- What is expected
Would you give again, exactly as written, the lines from the opening of the records to the line with "person likes to", that line included and pictures excluded?

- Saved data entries

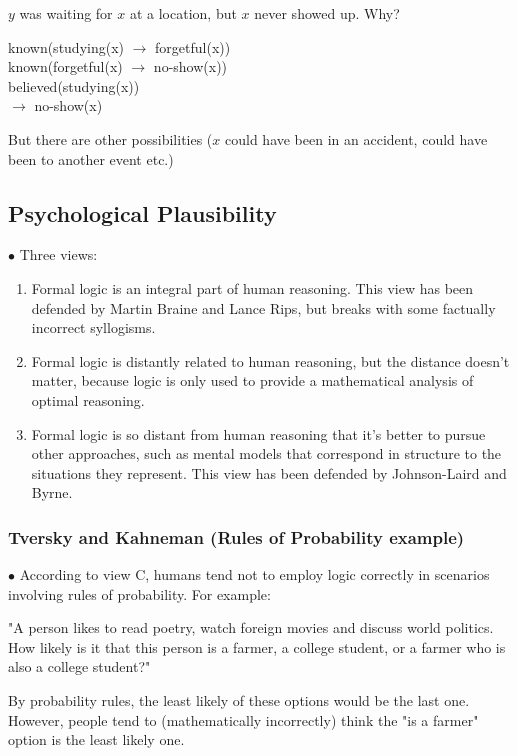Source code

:\documentclass[english,openany]{book}
\begin{document}
$y$ was waiting for $x$ at a location, but $x$ never showed up. Why?

known(studying(x) $\rightarrow$ forgetful(x))\\
known(forgetful(x) $\rightarrow$ no-show(x))\\
believed(studying(x))\\
$\rightarrow$ no-show(x)

But there are other possibilities ($x$ could have been in an accident, could have been to another event etc.)


\subsection{Psychological Plausibility}

$\bullet$ Three views:

\begin{enumerate}[label=(\Alph*)]
    \item Formal logic is an integral part of human reasoning. This view has been defended by Martin Braine and Lance Rips, but breaks with some factually incorrect syllogisms.
    \item Formal logic is distantly related to human reasoning, but the distance doesn't matter, because logic is only used to provide a mathematical analysis of optimal reasoning.
    \item Formal logic is so distant from human reasoning that it's better to pursue other approaches, such as mental models that correspond in structure to the situations they represent. This view has been defended by Johnson-Laird and Byrne.
\end{enumerate}

\subsubsection{Tversky and Kahneman (Rules of Probability example)}

$\bullet$ According to view C, humans tend not to employ logic correctly in scenarios involving rules of probability. For example:

"A person likes to read poetry, watch foreign movies and discuss world politics. How likely is it that this person is a farmer, a college student, or a farmer who is also a college student?"

By probability rules, the least likely of these options would be the last one. However, people tend to (mathematically incorrectly) think the "is a farmer" option is the least likely one.
\end{document}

- Answer space
Source code

:\documentclass[english,openany]{book}
\begin{document}
$y$ was waiting for $x$ at a location, but $x$ never showed up. Why?

known(studying(x) $\rightarrow$ forgetful(x))\\
known(forgetful(x) $\rightarrow$ no-show(x))\\
believed(studying(x))\\
$\rightarrow$ no-show(x)

But there are other possibilities ($x$ could have been in an accident, could have been to another event etc.)


\subsection{Psychological Plausibility}

$\bullet$ Three views:

\begin{enumerate}[label=(\Alph*)]
    \item Formal logic is an integral part of human reasoning. This view has been defended by Martin Braine and Lance Rips, but breaks with some factually incorrect syllogisms.
    \item Formal logic is distantly related to human reasoning, but the distance doesn't matter, because logic is only used to provide a mathematical analysis of optimal reasoning.
    \item Formal logic is so distant from human reasoning that it's better to pursue other approaches, such as mental models that correspond in structure to the situations they represent. This view has been defended by Johnson-Laird and Byrne.
\end{enumerate}

\subsubsection{Tversky and Kahneman (Rules of Probability example)}

$\bullet$ According to view C, humans tend not to employ logic correctly in scenarios involving rules of probability. For example:

"A person likes to read poetry, watch foreign movies and discuss world politics. How likely is it that this person is a farmer, a college student, or a farmer who is also a college student?"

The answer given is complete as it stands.